Un espectador casual habría podido imaginar que aquella Arcadia había recompensado a Jenny de todo lo que ocurrió antes, y, en realidad, si toda la existencia se hubiera podido enmarcar en aquel recinto de rosadas horas habría gozado realmente. Hasta Jenny, con todo lo que había deseado, lo que poseyó y lo que perdió, podría haber sido permanentemente feliz. Pero ella no era un reloj de sol que sólo marca las horas luminosas; la vida seguía su curso cuando llegaba el crepúsculo y caía la noche. El pequeño Frank, dormido a la dorada luz de las velas, no mitigaba el agravio de la presencia de su marido. A pesar de todo, el pequeño Frank, aunque fuese la criatura más encantadora, no dejaba de ser hijo de Zachary, y tendría, cuando creciese, sangre extraña. Podría desarrollar en su carácter enigmas que a su madre no le seria posible entender. Quizá aparecerían rasgos extraños y tal vez los ojos y la boca cambiarían hasta no parecerse a la suya. Ahora estaba adorablemente completo; todo de Jenny, solo contra el mundo, y, sin embargo, era el símbolo de su yugo. Zachary empezaba ya a utilizar al hijo para consolidar su posesión. Empezaba ya a hablar sobre la educación del niño, esperando, sin duda, la oportunidad de lanzarlo a la avaricia y a la melancolía religiosa. La llegada del pequeño Frank parecía haber aumentado la tendencia del padre a cavilar sobre los más oscuros problemas de su bárbaro credo. Hablaba del chico, quien de seguro heredaría algo del placer de vivir de los Raeburn, como si fuese a crecer en la duda, atormentado por el diablo y oprimido por el temor a la ira de Dios: un triste y melancólico soñador de sueños condenables. Zachary tomó la manía de lamentarse a viva voz de los pecados de sus semejantes, gemía y sudaba horriblemente imaginándose la crueldad implacable de Dios. Estas explosiones de desesperación por la Humanidad eran más detestables para Jenny, porque siempre las seguía un exceso monstruoso de sus privilegios y unas demostraciones de cariño totalmente aborrecibles. El señor Champion, el anciano franco e inteligente, solía reconvenir a su sobrino. En cierta ocasión, mientras Trewhella sufría uno de estos ataques en el que se dolía de sus pecados y de los del mundo entero, se le murió una vaca a causa de su descuido.
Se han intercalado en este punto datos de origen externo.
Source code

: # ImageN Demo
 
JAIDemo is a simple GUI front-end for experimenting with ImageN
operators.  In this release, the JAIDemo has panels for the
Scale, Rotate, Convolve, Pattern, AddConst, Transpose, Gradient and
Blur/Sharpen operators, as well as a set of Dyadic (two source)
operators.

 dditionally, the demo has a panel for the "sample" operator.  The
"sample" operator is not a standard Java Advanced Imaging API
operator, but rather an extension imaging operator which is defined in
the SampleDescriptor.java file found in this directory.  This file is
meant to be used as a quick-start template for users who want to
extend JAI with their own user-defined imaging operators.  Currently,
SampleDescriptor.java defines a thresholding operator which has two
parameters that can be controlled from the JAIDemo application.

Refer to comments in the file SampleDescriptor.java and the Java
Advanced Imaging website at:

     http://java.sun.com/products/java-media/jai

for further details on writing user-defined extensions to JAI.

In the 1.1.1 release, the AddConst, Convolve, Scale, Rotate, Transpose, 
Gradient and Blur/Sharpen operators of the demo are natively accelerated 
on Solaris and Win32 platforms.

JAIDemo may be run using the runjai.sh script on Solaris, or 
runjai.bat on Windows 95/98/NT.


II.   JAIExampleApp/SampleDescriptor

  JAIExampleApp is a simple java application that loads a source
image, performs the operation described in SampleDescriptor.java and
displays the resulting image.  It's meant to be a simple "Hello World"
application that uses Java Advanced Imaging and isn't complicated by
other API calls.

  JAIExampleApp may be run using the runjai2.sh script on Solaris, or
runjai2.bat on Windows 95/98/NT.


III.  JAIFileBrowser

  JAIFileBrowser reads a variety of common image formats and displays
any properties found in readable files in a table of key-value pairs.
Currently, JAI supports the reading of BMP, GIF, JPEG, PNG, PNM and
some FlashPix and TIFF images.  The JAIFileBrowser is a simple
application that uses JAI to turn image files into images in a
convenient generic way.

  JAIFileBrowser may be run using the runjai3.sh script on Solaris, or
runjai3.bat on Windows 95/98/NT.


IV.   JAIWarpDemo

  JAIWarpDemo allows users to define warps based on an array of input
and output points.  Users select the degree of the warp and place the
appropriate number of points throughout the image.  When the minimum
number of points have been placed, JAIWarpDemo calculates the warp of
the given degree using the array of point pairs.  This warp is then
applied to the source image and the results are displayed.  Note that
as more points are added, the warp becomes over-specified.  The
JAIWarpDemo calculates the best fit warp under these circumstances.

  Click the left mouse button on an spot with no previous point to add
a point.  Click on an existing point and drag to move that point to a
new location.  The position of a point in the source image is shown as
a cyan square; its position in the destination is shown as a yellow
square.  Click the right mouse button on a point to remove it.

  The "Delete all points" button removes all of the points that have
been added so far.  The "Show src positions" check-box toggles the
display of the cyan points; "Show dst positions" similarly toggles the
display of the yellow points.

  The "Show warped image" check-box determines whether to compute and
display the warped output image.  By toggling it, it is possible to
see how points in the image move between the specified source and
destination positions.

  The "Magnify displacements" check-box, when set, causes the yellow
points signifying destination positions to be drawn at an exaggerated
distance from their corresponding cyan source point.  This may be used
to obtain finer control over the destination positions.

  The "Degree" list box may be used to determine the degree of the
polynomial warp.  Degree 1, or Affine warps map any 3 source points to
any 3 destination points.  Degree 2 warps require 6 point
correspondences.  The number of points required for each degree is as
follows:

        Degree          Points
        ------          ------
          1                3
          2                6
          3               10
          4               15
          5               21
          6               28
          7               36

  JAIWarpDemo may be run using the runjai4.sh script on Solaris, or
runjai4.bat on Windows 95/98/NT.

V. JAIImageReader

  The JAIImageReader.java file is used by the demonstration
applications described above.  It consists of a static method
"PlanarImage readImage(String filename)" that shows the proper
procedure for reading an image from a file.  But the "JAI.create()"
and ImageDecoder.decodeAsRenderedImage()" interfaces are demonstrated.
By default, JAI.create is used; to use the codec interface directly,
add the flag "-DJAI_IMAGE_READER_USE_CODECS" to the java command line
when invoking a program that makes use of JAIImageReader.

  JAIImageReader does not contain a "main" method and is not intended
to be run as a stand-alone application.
—Vergüenza te debiera dar, grandísimo idiota. Vergüenza te debiera dar haber dejado morir al pobre animal. ¡ Recontra! ¡ Creo que, efectivamente, te llevará el diablo!

—¿Qué representa una vaca comparada con mis propios pecados? —dijo Trewhella sombríamente.

—Este es uno de los peores —dijo el abuelo afirmativamente—. Déjate de tanto rezar y tanto lamentar, ¡idiota»!; me sacas de quicio con tus necedades. ¿ Por qué no te preocupas de tu trabajo y dejas al Señor que cuide del suyo? A estas alturas no creo que le gustará que le digan lo que debe hacer.

—Otra oveja descarriada —gimió Trewhella—. Otra alma en el abismo. ¡ Oh! Pido con todo mi corazón que mi hijito encuentre favor a los ojos del Señor y se convierta en una criatura de grada para predicar la Palabra Santa y confundir a los gentiles.

—En mi vida he oído semejantes tonterías —exclamó el abuelo.

—Yo que usted no discutiría con él cuando le da por ahí —le aconsejó Jenny, mirando a su marido fría y desabridamente.

—¡ Oh, Dios mío!, dame fuerzas para sanar la ceguera de mi familia y haz que mi hijito sea como una espada puesta en el costado de los incrédulos.

Luego se le pasaba esta melancolía y se marchaba silencioso a la campiña, de donde regresaba después de una jornada de trabajo con una fiebre de deseos mundanos, en busca de su esposa.

En Bochyn había sombras, a pesar de toda la luz y del canto de los pájaros y las flores de guisantes de olor.